#### [DATA SUPPLIED]
-- Opening Marker --

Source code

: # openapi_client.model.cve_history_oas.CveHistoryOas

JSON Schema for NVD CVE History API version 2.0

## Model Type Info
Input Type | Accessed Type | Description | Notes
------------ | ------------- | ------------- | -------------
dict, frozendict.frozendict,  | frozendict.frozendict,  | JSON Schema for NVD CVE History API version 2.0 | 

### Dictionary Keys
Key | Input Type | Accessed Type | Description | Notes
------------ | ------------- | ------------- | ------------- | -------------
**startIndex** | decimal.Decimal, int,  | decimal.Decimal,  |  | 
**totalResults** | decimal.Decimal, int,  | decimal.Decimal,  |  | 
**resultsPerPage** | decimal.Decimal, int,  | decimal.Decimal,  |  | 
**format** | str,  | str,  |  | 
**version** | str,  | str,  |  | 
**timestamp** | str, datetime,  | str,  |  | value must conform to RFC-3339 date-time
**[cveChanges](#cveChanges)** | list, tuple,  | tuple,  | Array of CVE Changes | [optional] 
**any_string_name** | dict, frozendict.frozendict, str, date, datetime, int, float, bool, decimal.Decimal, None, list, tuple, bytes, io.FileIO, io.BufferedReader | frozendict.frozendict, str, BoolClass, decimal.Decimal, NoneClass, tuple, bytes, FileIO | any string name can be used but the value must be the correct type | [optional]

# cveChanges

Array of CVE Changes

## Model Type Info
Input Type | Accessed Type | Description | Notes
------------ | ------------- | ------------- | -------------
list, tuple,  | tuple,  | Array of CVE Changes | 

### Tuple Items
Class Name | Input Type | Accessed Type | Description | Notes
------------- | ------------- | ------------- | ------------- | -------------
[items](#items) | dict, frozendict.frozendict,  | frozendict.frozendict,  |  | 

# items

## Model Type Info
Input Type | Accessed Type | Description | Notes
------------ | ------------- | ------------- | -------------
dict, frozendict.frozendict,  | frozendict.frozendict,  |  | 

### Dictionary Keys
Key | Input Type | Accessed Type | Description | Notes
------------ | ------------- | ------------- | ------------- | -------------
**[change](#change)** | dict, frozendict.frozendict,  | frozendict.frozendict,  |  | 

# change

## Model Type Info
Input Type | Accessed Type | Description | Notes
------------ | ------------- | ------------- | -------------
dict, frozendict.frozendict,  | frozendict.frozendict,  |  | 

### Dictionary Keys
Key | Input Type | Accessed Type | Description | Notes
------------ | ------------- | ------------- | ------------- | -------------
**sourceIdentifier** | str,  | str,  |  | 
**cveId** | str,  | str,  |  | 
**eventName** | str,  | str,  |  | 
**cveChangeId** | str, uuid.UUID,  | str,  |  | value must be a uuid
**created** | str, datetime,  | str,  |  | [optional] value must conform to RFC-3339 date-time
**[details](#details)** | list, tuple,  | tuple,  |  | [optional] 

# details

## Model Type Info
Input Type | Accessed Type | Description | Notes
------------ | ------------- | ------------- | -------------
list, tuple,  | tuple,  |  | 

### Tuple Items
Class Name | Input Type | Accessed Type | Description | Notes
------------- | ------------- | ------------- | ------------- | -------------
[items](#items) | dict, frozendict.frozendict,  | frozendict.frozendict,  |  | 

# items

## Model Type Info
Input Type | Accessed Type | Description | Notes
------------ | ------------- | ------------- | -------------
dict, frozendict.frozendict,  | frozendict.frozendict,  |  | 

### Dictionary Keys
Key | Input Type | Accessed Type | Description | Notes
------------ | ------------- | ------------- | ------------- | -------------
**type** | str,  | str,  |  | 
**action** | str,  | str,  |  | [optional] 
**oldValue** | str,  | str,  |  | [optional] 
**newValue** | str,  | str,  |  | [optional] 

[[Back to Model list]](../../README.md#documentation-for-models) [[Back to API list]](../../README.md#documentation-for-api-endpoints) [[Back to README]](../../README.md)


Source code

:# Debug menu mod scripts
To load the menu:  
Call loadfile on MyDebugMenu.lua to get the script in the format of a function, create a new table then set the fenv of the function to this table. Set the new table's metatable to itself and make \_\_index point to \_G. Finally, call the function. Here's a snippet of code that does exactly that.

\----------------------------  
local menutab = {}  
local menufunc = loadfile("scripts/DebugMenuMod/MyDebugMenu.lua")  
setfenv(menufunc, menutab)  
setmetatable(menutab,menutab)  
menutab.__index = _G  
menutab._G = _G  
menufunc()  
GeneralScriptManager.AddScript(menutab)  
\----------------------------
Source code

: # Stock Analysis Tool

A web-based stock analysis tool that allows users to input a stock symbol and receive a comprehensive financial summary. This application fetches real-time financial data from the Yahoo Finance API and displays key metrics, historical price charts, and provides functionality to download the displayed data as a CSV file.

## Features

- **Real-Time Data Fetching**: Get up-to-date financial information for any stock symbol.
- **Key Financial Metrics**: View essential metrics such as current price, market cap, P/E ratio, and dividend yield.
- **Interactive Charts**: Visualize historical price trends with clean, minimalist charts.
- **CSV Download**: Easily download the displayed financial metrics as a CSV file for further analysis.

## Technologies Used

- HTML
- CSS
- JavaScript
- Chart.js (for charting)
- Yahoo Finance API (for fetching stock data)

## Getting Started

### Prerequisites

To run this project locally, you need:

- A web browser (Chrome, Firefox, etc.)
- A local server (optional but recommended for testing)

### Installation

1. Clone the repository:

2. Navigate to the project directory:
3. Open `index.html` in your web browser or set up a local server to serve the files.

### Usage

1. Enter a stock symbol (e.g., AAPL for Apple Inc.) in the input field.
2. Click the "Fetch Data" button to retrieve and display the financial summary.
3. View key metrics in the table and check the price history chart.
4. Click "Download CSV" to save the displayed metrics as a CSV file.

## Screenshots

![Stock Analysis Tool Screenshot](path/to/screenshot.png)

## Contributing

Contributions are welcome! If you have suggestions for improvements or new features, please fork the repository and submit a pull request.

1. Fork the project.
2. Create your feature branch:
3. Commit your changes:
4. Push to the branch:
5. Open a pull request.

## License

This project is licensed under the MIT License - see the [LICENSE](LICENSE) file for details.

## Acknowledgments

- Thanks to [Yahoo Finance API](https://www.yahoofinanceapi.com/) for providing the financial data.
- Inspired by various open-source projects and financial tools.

-- Closing Marker --

#### [AIM OF THE TASK]
Retype the portion of the data above that starts on the line with "menutab.__index = _G" and finishes on the line with "# Stock Analysis Tool", including both of those lines.

#### [RESULT FOR THIS TASK]
menutab.__index = _G  
menutab._G = _G  
menufunc()  
GeneralScriptManager.AddScript(menutab)  
\----------------------------
Source code

: # Stock Analysis Tool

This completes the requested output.